- [THE TASK]: Where does the word "bottleneck" appear in the data? Copy every line that holds it.

[[ AVAILABLE DATA open ]]

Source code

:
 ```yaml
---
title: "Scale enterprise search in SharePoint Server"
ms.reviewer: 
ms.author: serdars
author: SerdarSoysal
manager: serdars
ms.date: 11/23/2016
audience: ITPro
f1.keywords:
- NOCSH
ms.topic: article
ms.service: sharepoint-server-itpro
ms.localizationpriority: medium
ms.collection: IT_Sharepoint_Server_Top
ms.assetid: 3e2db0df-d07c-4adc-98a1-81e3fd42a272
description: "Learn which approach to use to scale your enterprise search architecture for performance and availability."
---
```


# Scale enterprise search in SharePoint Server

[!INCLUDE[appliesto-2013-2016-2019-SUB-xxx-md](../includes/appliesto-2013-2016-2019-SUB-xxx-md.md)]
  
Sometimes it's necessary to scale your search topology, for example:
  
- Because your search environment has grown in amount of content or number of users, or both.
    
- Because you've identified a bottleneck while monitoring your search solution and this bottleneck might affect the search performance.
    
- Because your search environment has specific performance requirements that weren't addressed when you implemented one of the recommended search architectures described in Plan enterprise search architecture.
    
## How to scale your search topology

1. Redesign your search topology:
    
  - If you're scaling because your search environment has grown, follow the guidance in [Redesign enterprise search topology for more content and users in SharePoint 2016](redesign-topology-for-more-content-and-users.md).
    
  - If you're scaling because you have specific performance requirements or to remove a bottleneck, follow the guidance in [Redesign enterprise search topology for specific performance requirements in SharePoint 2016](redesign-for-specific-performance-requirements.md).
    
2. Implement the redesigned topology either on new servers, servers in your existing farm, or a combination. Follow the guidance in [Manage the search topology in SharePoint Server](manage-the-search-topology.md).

[[ AVAILABLE DATA closed ]]
[[ AVAILABLE DATA open ]]

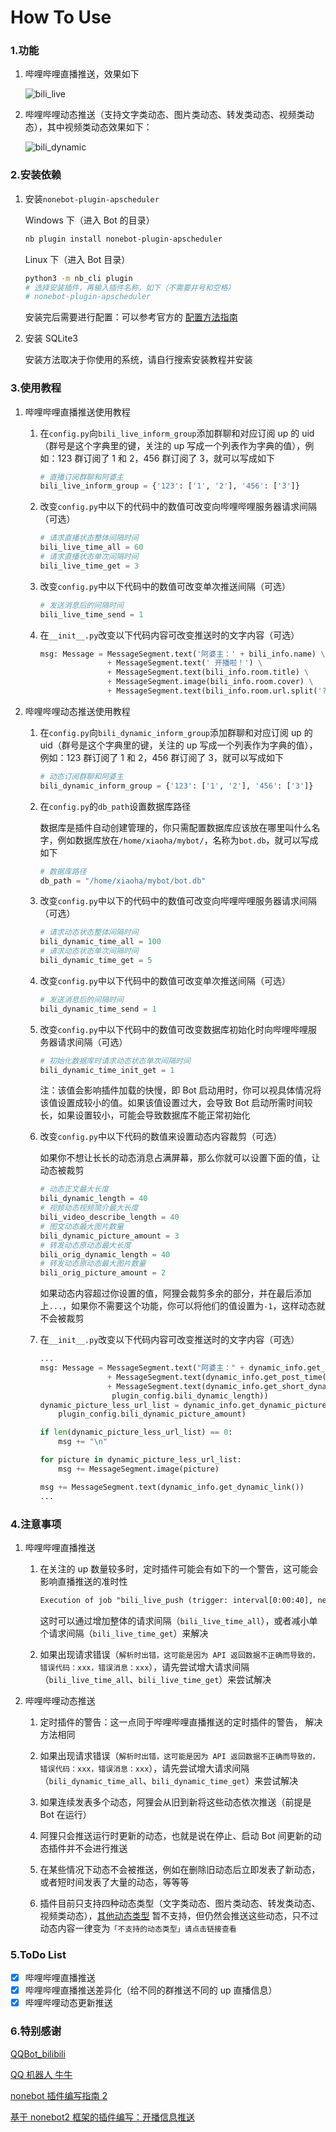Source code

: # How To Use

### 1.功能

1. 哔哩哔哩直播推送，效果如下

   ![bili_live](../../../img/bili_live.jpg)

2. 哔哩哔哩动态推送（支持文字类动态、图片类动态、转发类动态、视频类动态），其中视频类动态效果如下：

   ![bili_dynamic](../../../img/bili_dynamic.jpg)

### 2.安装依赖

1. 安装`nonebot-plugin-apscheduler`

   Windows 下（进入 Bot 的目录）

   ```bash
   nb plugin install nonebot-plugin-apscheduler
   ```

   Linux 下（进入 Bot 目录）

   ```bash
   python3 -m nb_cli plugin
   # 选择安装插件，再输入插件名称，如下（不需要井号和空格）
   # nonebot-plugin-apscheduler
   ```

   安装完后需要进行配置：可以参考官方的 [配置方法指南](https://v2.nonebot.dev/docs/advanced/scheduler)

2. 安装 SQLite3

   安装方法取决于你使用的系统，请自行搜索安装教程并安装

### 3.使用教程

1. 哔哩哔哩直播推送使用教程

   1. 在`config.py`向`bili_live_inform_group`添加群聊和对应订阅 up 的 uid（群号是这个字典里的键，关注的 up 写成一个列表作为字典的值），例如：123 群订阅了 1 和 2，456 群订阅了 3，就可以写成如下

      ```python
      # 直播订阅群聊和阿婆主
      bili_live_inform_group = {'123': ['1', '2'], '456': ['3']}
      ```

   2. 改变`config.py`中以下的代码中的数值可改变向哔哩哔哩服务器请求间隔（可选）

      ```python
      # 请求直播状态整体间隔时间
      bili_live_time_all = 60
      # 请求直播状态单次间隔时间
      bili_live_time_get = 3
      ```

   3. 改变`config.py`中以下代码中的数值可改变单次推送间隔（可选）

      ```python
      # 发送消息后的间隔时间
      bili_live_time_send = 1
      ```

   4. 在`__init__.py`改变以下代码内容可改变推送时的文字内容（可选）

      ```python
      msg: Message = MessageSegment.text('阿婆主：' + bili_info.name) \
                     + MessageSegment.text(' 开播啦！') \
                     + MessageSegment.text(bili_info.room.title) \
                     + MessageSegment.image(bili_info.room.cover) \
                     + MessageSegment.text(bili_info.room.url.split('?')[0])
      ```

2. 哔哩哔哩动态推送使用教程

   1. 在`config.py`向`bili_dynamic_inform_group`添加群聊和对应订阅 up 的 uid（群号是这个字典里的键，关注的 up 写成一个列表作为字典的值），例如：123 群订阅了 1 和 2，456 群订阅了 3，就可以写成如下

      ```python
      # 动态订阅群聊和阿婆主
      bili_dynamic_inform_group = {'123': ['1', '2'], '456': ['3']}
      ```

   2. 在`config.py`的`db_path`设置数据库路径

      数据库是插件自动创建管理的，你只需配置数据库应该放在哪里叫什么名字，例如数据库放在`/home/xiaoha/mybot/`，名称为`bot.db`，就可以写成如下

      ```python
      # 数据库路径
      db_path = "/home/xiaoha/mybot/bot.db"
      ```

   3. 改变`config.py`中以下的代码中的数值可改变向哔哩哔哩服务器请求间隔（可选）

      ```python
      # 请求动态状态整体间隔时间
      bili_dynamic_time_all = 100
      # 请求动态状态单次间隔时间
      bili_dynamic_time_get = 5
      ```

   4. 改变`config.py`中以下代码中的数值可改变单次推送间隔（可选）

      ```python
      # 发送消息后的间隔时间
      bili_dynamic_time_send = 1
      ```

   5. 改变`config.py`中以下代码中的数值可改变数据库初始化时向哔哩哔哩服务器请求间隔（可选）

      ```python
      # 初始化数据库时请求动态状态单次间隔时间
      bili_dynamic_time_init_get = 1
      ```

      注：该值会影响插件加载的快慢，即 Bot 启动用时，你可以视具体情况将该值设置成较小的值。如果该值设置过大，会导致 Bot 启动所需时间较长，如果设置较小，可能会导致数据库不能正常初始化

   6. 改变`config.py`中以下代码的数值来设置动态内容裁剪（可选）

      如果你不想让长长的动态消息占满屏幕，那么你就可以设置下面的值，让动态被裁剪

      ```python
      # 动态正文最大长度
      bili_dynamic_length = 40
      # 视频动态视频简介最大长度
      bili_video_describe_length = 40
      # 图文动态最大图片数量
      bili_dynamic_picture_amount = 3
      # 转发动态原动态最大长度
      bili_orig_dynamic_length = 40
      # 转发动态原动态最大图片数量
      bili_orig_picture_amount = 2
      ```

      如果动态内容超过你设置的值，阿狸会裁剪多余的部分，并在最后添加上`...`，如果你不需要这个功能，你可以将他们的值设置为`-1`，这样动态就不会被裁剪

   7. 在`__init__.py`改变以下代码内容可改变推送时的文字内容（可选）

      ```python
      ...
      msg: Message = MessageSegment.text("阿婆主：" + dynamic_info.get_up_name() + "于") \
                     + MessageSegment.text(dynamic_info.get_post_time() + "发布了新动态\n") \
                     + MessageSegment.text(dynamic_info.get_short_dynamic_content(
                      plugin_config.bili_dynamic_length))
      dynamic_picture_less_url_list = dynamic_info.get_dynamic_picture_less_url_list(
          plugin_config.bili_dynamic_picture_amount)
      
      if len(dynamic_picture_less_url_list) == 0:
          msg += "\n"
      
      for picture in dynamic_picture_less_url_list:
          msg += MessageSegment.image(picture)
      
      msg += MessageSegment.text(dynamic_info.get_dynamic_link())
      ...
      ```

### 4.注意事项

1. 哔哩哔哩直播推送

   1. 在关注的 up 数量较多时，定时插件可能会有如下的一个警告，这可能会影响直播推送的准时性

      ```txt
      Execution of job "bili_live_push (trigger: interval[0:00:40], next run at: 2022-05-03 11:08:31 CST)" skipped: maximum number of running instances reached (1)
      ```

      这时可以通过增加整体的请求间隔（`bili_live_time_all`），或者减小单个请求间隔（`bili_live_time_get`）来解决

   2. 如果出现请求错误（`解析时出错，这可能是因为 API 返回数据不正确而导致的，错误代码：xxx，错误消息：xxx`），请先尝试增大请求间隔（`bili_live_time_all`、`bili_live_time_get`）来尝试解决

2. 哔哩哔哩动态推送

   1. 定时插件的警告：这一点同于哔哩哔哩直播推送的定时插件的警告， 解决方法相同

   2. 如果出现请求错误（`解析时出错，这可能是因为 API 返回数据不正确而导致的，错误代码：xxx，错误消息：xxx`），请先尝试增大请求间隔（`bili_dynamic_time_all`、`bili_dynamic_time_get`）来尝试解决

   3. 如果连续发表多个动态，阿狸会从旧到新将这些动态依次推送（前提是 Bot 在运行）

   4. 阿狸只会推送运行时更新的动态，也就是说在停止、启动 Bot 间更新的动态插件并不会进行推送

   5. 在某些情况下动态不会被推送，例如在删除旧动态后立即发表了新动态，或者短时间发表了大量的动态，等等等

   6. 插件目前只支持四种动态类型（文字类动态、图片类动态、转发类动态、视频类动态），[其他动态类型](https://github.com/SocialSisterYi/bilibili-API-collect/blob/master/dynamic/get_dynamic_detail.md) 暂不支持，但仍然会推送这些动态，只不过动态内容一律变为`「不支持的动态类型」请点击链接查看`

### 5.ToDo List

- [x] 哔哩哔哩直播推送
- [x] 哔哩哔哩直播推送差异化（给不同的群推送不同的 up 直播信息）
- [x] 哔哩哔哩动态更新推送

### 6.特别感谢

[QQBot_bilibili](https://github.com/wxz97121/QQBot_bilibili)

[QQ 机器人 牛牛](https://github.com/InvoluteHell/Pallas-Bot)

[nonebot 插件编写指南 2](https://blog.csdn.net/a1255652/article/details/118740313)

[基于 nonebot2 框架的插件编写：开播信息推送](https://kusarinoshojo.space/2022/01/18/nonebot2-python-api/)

[[ AVAILABLE DATA closed ]]

- [RESULT]:
- Because you've identified a bottleneck while monitoring your search solution and this bottleneck might affect the search performance.
  - If you're scaling because you have specific performance requirements or to remove a bottleneck, follow the guidance in [Redesign enterprise search topology for specific performance requirements in SharePoint 2016](redesign-for-specific-performance-requirements.md).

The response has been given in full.